• Exercise directions
Include in the reply only the lines from the start of the data below through the line containing "Largartar wurde im Kampf getötet.", reproduced exactly and with no pictures.

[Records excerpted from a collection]
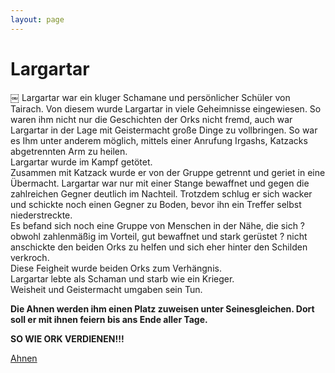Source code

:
 ```yaml
---
layout: page
---
```


Largartar
=========
￼
Largartar war ein kluger Schamane und persönlicher Schüler von Tairach. Von diesem wurde Largartar in viele Geheimnisse eingewiesen. So waren ihm nicht nur die Geschichten der Orks nicht fremd, auch war Largartar in der Lage mit Geistermacht große Dinge zu vollbringen. So war es Ihm unter anderem möglich, mittels einer Anrufung Irgashs, Katzacks abgetrennten Arm zu heilen.   
Largartar wurde im Kampf getötet.   
Zusammen mit Katzack wurde er von der Gruppe getrennt und geriet in eine Übermacht. Largartar war nur mit einer Stange bewaffnet und gegen die zahlreichen Gegner deutlich im Nachteil. Trotzdem schlug er sich wacker und schickte noch einen Gegner zu Boden, bevor ihn ein Treffer selbst niederstreckte.   
Es befand sich noch eine Gruppe von Menschen in der Nähe, die sich ? obwohl zahlenmäßig im Vorteil, gut bewaffnet und stark gerüstet ? nicht anschickte den beiden Orks zu helfen und sich eher hinter den Schilden verkroch.   
Diese Feigheit wurde beiden Orks zum Verhängnis.   
Largartar lebte als Schaman und starb wie ein Krieger.   
Weisheit und Geistermacht umgaben sein Tun.  

**Die Ahnen werden ihm einen Platz zuweisen unter Seinesgleichen. Dort soll er mit ihnen feiern bis ans Ende aller Tage.**


**SO WIE ORK VERDIENEN!!!**



[Ahnen](/wiki/Ahnen)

• Your response
Source code

:
 ```yaml
---
layout: page
---
```


Largartar
=========
Largartar war ein kluger Schamane und persönlicher Schüler von Tairach. Von diesem wurde Largartar in viele Geheimnisse eingewiesen. So waren ihm nicht nur die Geschichten der Orks nicht fremd, auch war Largartar in der Lage mit Geistermacht große Dinge zu vollbringen. So war es Ihm unter anderem möglich, mittels einer Anrufung Irgashs, Katzacks abgetrennten Arm zu heilen.   
Largartar wurde im Kampf getötet.   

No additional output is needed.